Document images with source code:
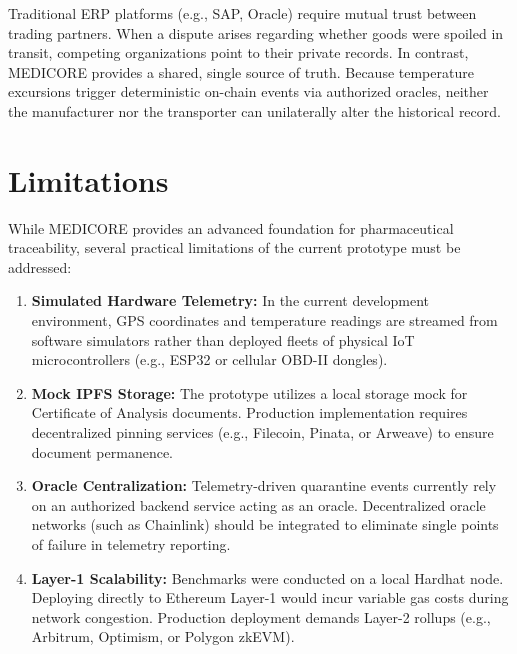 \documentclass[pdflatex,sn-mathphys-num]{sn-jnl}
\theoremstyle{thmstyleone}
\theoremstyle{thmstyletwo}
\theoremstyle{thmstylethree}
\begin{document}
Traditional ERP platforms (e.g., SAP, Oracle) require mutual trust between trading partners. When a dispute arises regarding whether goods were spoiled in transit, competing organizations point to their private records. In contrast, MEDICORE provides a shared, single source of truth. Because temperature excursions trigger deterministic on-chain events via authorized oracles, neither the manufacturer nor the transporter can unilaterally alter the historical record.


\section{Limitations}\label{sec:limitations}

While MEDICORE provides an advanced foundation for pharmaceutical traceability, several practical limitations of the current prototype must be addressed:
\begin{enumerate}
    \item \textbf{Simulated Hardware Telemetry:} In the current development environment, GPS coordinates and temperature readings are streamed from software simulators rather than deployed fleets of physical IoT microcontrollers (e.g., ESP32 or cellular OBD-II dongles).
    \item \textbf{Mock IPFS Storage:} The prototype utilizes a local storage mock for Certificate of Analysis documents. Production implementation requires decentralized pinning services (e.g., Filecoin, Pinata, or Arweave) to ensure document permanence.
    \item \textbf{Oracle Centralization:} Telemetry-driven quarantine events currently rely on an authorized backend service acting as an oracle. Decentralized oracle networks (such as Chainlink) should be integrated to eliminate single points of failure in telemetry reporting.
    \item \textbf{Layer-1 Scalability:} Benchmarks were conducted on a local Hardhat node. Deploying directly to Ethereum Layer-1 would incur variable gas costs during network congestion. Production deployment demands Layer-2 rollups (e.g., Arbitrum, Optimism, or Polygon zkEVM).
\end{enumerate}

\end{document}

THE PROBLEM
Search the records for the string "MEDICORE" and, wherever a line contains it, please copy that line.

EXERCISE RESULT
Traditional ERP platforms (e.g., SAP, Oracle) require mutual trust between trading partners. When a dispute arises regarding whether goods were spoiled in transit, competing organizations point to their private records. In contrast, MEDICORE provides a shared, single source of truth. Because temperature excursions trigger deterministic on-chain events via authorized oracles, neither the manufacturer nor the transporter can unilaterally alter the historical record.
While MEDICORE provides an advanced foundation for pharmaceutical traceability, several practical limitations of the current prototype must be addressed:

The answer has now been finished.